[Start of section]

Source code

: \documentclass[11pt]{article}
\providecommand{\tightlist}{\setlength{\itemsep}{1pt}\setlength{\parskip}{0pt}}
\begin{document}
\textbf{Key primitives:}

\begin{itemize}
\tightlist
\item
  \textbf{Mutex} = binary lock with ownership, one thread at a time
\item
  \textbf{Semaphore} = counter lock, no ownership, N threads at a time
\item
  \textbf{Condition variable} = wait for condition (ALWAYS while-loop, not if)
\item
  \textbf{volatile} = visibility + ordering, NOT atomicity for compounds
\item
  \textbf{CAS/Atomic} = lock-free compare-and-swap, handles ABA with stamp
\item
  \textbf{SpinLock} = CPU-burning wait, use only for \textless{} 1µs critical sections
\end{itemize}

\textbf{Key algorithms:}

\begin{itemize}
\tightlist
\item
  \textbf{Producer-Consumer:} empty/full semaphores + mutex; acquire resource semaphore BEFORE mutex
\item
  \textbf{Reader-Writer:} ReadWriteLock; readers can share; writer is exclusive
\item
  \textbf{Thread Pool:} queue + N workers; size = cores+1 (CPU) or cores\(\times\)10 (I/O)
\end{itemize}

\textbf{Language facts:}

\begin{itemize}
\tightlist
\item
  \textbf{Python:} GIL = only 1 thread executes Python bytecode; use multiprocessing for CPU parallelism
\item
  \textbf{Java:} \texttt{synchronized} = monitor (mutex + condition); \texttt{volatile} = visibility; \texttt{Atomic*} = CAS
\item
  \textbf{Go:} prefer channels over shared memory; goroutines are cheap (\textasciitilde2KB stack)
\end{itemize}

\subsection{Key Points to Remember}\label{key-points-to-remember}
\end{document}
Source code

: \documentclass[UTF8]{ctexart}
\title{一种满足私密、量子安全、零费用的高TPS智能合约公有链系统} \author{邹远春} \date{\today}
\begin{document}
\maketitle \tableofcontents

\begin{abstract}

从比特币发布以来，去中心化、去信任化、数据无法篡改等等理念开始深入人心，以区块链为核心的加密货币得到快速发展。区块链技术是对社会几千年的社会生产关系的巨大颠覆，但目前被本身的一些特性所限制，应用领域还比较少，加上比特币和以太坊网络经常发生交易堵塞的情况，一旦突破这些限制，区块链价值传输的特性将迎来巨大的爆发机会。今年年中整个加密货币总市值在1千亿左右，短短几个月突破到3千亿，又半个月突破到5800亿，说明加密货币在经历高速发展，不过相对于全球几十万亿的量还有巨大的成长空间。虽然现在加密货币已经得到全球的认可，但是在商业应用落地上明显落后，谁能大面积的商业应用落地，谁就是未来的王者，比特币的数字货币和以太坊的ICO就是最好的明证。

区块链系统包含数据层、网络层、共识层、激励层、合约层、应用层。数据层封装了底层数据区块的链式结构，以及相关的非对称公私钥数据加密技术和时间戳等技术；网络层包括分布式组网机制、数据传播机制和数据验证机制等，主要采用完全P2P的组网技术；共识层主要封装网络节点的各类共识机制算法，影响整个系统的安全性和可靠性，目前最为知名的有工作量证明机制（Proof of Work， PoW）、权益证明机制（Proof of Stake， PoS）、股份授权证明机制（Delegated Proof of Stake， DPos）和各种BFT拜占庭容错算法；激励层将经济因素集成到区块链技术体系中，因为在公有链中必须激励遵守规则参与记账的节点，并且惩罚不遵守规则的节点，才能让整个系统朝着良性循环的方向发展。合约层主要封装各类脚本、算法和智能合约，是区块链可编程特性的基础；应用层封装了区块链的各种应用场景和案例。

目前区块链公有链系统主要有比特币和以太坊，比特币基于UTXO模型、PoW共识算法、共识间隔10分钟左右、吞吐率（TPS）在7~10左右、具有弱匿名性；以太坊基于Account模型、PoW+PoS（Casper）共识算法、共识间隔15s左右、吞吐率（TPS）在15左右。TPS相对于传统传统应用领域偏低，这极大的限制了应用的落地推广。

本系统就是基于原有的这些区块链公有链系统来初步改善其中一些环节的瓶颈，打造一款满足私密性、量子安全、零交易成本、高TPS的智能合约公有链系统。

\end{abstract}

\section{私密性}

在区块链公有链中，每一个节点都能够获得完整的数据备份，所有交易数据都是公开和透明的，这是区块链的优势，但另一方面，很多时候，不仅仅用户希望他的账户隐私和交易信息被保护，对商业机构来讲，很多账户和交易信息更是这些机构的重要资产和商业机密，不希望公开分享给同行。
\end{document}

[End of section]

WORK INSTRUCTION: Return the full listing, word for word.

ANSWER FOR THE TASK:
Source code

: \documentclass[11pt]{article}
\providecommand{\tightlist}{\setlength{\itemsep}{1pt}\setlength{\parskip}{0pt}}
\begin{document}
\textbf{Key primitives:}

\begin{itemize}
\tightlist
\item
  \textbf{Mutex} = binary lock with ownership, one thread at a time
\item
  \textbf{Semaphore} = counter lock, no ownership, N threads at a time
\item
  \textbf{Condition variable} = wait for condition (ALWAYS while-loop, not if)
\item
  \textbf{volatile} = visibility + ordering, NOT atomicity for compounds
\item
  \textbf{CAS/Atomic} = lock-free compare-and-swap, handles ABA with stamp
\item
  \textbf{SpinLock} = CPU-burning wait, use only for \textless{} 1µs critical sections
\end{itemize}

\textbf{Key algorithms:}

\begin{itemize}
\tightlist
\item
  \textbf{Producer-Consumer:} empty/full semaphores + mutex; acquire resource semaphore BEFORE mutex
\item
  \textbf{Reader-Writer:} ReadWriteLock; readers can share; writer is exclusive
\item
  \textbf{Thread Pool:} queue + N workers; size = cores+1 (CPU) or cores\(\times\)10 (I/O)
\end{itemize}

\textbf{Language facts:}

\begin{itemize}
\tightlist
\item
  \textbf{Python:} GIL = only 1 thread executes Python bytecode; use multiprocessing for CPU parallelism
\item
  \textbf{Java:} \texttt{synchronized} = monitor (mutex + condition); \texttt{volatile} = visibility; \texttt{Atomic*} = CAS
\item
  \textbf{Go:} prefer channels over shared memory; goroutines are cheap (\textasciitilde2KB stack)
\end{itemize}

\subsection{Key Points to Remember}\label{key-points-to-remember}
\end{document}
Source code

: \documentclass[UTF8]{ctexart}
\title{一种满足私密、量子安全、零费用的高TPS智能合约公有链系统} \author{邹远春} \date{\today}
\begin{document}
\maketitle \tableofcontents

\begin{abstract}

从比特币发布以来，去中心化、去信任化、数据无法篡改等等理念开始深入人心，以区块链为核心的加密货币得到快速发展。区块链技术是对社会几千年的社会生产关系的巨大颠覆，但目前被本身的一些特性所限制，应用领域还比较少，加上比特币和以太坊网络经常发生交易堵塞的情况，一旦突破这些限制，区块链价值传输的特性将迎来巨大的爆发机会。今年年中整个加密货币总市值在1千亿左右，短短几个月突破到3千亿，又半个月突破到5800亿，说明加密货币在经历高速发展，不过相对于全球几十万亿的量还有巨大的成长空间。虽然现在加密货币已经得到全球的认可，但是在商业应用落地上明显落后，谁能大面积的商业应用落地，谁就是未来的王者，比特币的数字货币和以太坊的ICO就是最好的明证。

区块链系统包含数据层、网络层、共识层、激励层、合约层、应用层。数据层封装了底层数据区块的链式结构，以及相关的非对称公私钥数据加密技术和时间戳等技术；网络层包括分布式组网机制、数据传播机制和数据验证机制等，主要采用完全P2P的组网技术；共识层主要封装网络节点的各类共识机制算法，影响整个系统的安全性和可靠性，目前最为知名的有工作量证明机制（Proof of Work， PoW）、权益证明机制（Proof of Stake， PoS）、股份授权证明机制（Delegated Proof of Stake， DPos）和各种BFT拜占庭容错算法；激励层将经济因素集成到区块链技术体系中，因为在公有链中必须激励遵守规则参与记账的节点，并且惩罚不遵守规则的节点，才能让整个系统朝着良性循环的方向发展。合约层主要封装各类脚本、算法和智能合约，是区块链可编程特性的基础；应用层封装了区块链的各种应用场景和案例。

目前区块链公有链系统主要有比特币和以太坊，比特币基于UTXO模型、PoW共识算法、共识间隔10分钟左右、吞吐率（TPS）在7~10左右、具有弱匿名性；以太坊基于Account模型、PoW+PoS（Casper）共识算法、共识间隔15s左右、吞吐率（TPS）在15左右。TPS相对于传统传统应用领域偏低，这极大的限制了应用的落地推广。

本系统就是基于原有的这些区块链公有链系统来初步改善其中一些环节的瓶颈，打造一款满足私密性、量子安全、零交易成本、高TPS的智能合约公有链系统。

\end{abstract}

\section{私密性}

在区块链公有链中，每一个节点都能够获得完整的数据备份，所有交易数据都是公开和透明的，这是区块链的优势，但另一方面，很多时候，不仅仅用户希望他的账户隐私和交易信息被保护，对商业机构来讲，很多账户和交易信息更是这些机构的重要资产和商业机密，不希望公开分享给同行。
\end{document}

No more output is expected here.